A crowd of Texas high school students made national headlines recently for their behavior at a San Antonio burger joint Saturday, Sept. 21.
The students, from rival high schools, threw food, drinks and serving trays around the restaurant after watching their respective schools compete in a heated football game.
For the schools involved, what would have been a memorable and friendly rivalry is now known to the nation as an undeniable act of uncivil destruction.
And why, you ask, are we at The Gatepost writing about such an event?
As it turns out, a number of our reporters witnessed something similar occur at the yearly late-night Homecoming tradition, the Moonlight Breakfast.

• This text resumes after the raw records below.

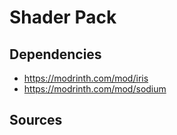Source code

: # Shader Pack
## Dependencies
* https://modrinth.com/mod/iris
* https://modrinth.com/mod/sodium
## Sources
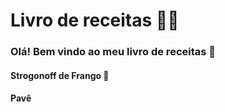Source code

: <h1>Livro de receitas 🧑‍🍳

<h3>Olá! Bem vindo ao meu livro de receitas 👏

  <list><h4>Strogonoff de Frango 🐔
  <h4>Pavê</list>
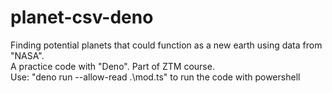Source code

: # planet-csv-deno

Finding potential planets that could function as a new earth using data from "NASA".<br />
A practice code with "Deno". Part of ZTM course.<br />
Use: "deno run --allow-read .\mod.ts" to run the code with powershell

Several witnesses reported that sticky, syrup-covered French toast sticks were thrown over the balcony railing above the cafeteria onto an innocent diner.
Not only did the dedicated employees of the Sodexo Dining Commons cook and serve a fourth meal of the day for students, families and friends to enjoy, but Midnight Breakfast was also an event that kick-started Homecoming Weekend.
The intention of this tradition is to remind everyone about the unwavering pride we have for being a part of the Framingham State community.
Alumni congregate to reminisce proudly about their Alma Mater, and current students, along with friends and family, unite to celebrate their school spirit.
Events such as Homecoming create a communal sense of “Framily” -something our community often forgets when going through the motions of an average week.
We live in a culture in which creating a civil and respectful community means calling attention to injustice, and taking measures to prevent bullying – the types of stories which, sadly, continue to make headlines.
Occasionally, though, the media will report on stories that involve an act of kindness or humanity. One reason stories such as these are newsworthy is because kindness is not practiced often enough.
We are encouraging everyone to start October with the right intentions and join SGA in the first-ever FSU Kindness Week.
We would like to acknowledge those in SGA who have played an integral part in making this weeklong event happen: e-board members President Larry Liuzzo, Class and Club Treasurer Ally Epstein, Social Events Coordinator Scott Shea and Administrative Assistant Meghan Daly Carlisle.
SGA will have a “Kindness Kickoff” from 6 p.m. to 9 p.m. in the McCarthy Center Forum on Oct. 6 for a weeklong series of events centered around the theme of “small school big heart.”
Our hope at The Gatepost is for the entire FSU community to remember the lessons we can learn from this weeklong event. Be courteous, be kind and be aware.